三菱「トレディア/コルディア」を覚えていたらカーマニア認定! 日本初の1600ターボは純国産ターボをアピールしていました【カタログは語る】
1600ターボとして登場したトレディア/コルディア
もっとも小さい1400ターボは当時のミラージュで登場、そのひとつ上のクラスの1600ターボ(パンフレットではクルマの写真部分が水色のシルエットになっている)として登場したのがトレディア/コルディアだった。
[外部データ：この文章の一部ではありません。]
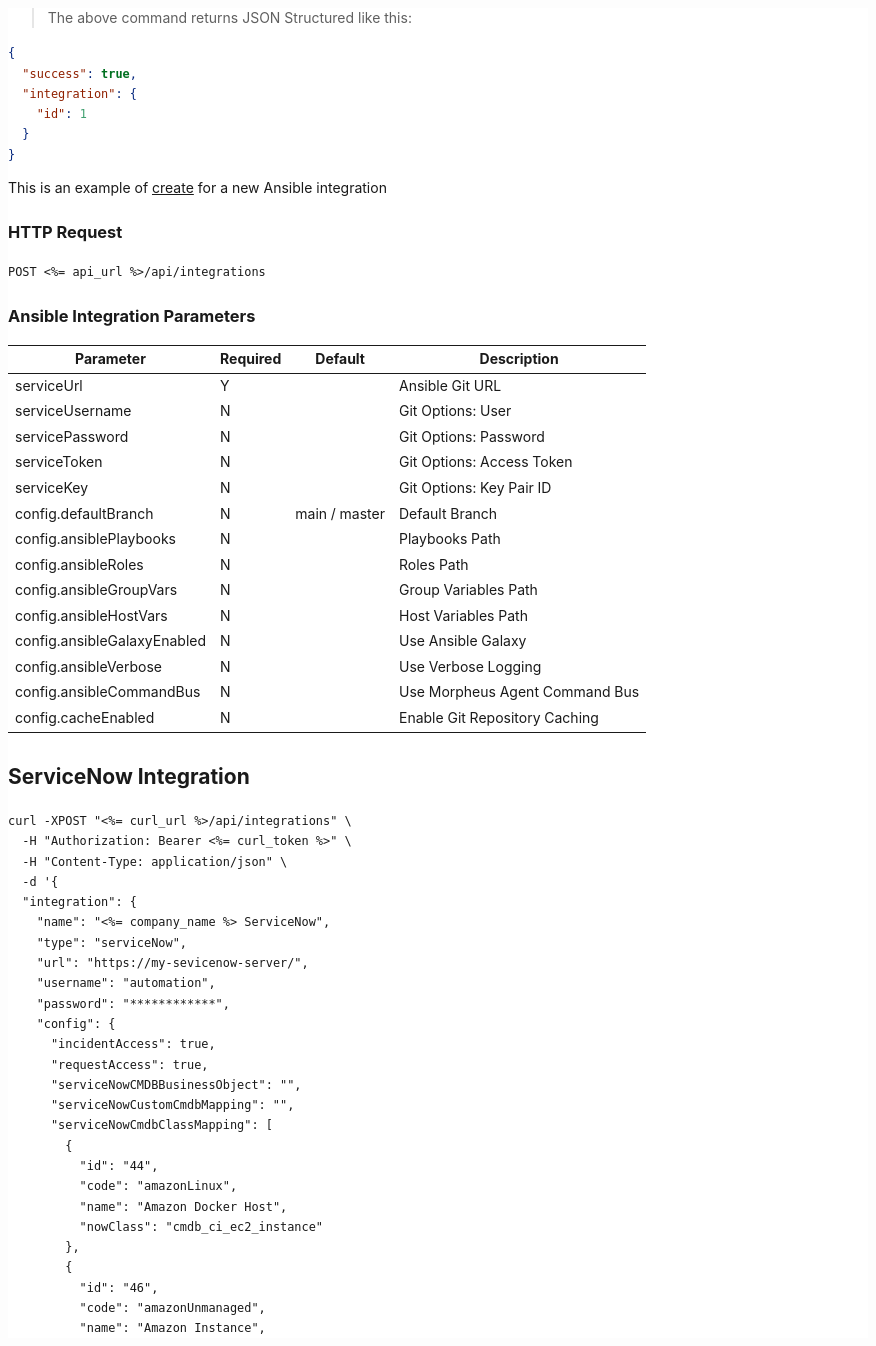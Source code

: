 > The above command returns JSON Structured like this:

```json
{
  "success": true,
  "integration": {
    "id": 1
  }
}
```

This is an example of [create](#create-an-integration) for a new Ansible integration

### HTTP Request

`POST <%= api_url %>/api/integrations`

### Ansible Integration Parameters

Parameter | Required | Default | Description
--------- | -------- | ------- | -----------
serviceUrl | Y |  | Ansible Git URL
serviceUsername | N |  | Git Options: User
servicePassword | N |  | Git Options: Password
serviceToken | N |  | Git Options: Access Token
serviceKey | N |  | Git Options: Key Pair ID
config.defaultBranch | N | main / master | Default Branch
config.ansiblePlaybooks | N |  | Playbooks Path
config.ansibleRoles | N |  | Roles Path
config.ansibleGroupVars | N |  | Group Variables Path
config.ansibleHostVars | N |  | Host Variables Path
config.ansibleGalaxyEnabled | N |  | Use Ansible Galaxy
config.ansibleVerbose | N |  | Use Verbose Logging
config.ansibleCommandBus | N |  | Use Morpheus Agent Command Bus
config.cacheEnabled | N | | Enable Git Repository Caching 

## ServiceNow Integration

```shell
curl -XPOST "<%= curl_url %>/api/integrations" \
  -H "Authorization: Bearer <%= curl_token %>" \
  -H "Content-Type: application/json" \
  -d '{
  "integration": {
    "name": "<%= company_name %> ServiceNow",
    "type": "serviceNow",
    "url": "https://my-sevicenow-server/",
    "username": "automation",
    "password": "************",
    "config": {
      "incidentAccess": true,
      "requestAccess": true,
      "serviceNowCMDBBusinessObject": "",
      "serviceNowCustomCmdbMapping": "",
      "serviceNowCmdbClassMapping": [
        {
          "id": "44",
          "code": "amazonLinux",
          "name": "Amazon Docker Host",
          "nowClass": "cmdb_ci_ec2_instance"
        },
        {
          "id": "46",
          "code": "amazonUnmanaged",
          "name": "Amazon Instance",
```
ショー会場には3ドアハッチバックのコルディアで、ボンネット上にエアスクープがつくターボのコルディアXP(当時のカープラザ向け)と、NAで顔つきの異なるコルディアXG(ギャラン店向け)とが展示されていた。 もちろん当時の東京モーターショーのパンフレットが手元にあるからには筆者も自分の目で会場で実車を見ていたはず。同じショーでは初代パジェロの量産型も展示されていたり、会場の取材が記事になったCG誌1982年1月号では赤いコルディアXPターボが表紙を飾っていた(筆者はなぜかこういうことをよく覚えている)。が、筆者も、このクルマにインパクトがあったか? と問われると、イエスと答える自信はなく、スマートではあったがやや地味目なクルマ……そんな印象を受けたかもしれない。
空力を意識したデザインも魅力的だった
実際に市販されたクルマは、3ドアハッチバックのコルディアと4ドアノッチバックセダンのトレディアとがあった。当時のミラージュIIの4ドアはホイールベースが2380mmだったのに対してコルディア/トレディアのホイールベースは2445mmと65mm長く、3ドアハッチバックのコルディアは少し間延びして見えなくもなく、トレディアをミラージュIIの4ドアノッチバックセダンと較べると、全高はトレディアが20mm高かったものの全長はミラージュIIセダンのほうが175mm短く、相対的にミラージュIIのほうが小気味よいルックスに見えたかも知れない。 またトレディアもコルディアも、シトロエンほどではなかったがリアフェンダーのアーチラインはタイヤをわずかに隠すデザインで、これは空力を意識したものといった表記を、どこかの資料で読んだ覚えがある。ただし当時の筆者の個人的な感覚では、1978年に登場した初代ミラージュがスタイルに代表される斬新さが魅力だったのに対して、トレディア/コルディアは、後から登場したクルマながら、新型車感がやや弱い……そんな思いを抱いた覚えがある。 とはいえ性能面では、日本初の1600ターボを謳うサターン1600ターボ、G32Bターボがフラッグシップだった。三菱らしくターボに関してはグループ内での自社開発で「純国産の純血ターボ」をアピールしていたほか、初代ミラージュ同様に、MT車ではエコノミー/パワーを切り替えられるスーパーシフトを採用。走りのポテンシャルを広げていた。また1800のエンジンではサイレントシャフトが使われ「4気筒エンジンで8気筒並みの静かさを生む」とカタログでも紹介。併せて「この技術は西独ポルシェ社が、三菱自動車の技術使用許諾を得て、新開発ニューモデルポルシェ944に採用」とも、さり気なく記しているのは、今考えると物凄いことかも知れない。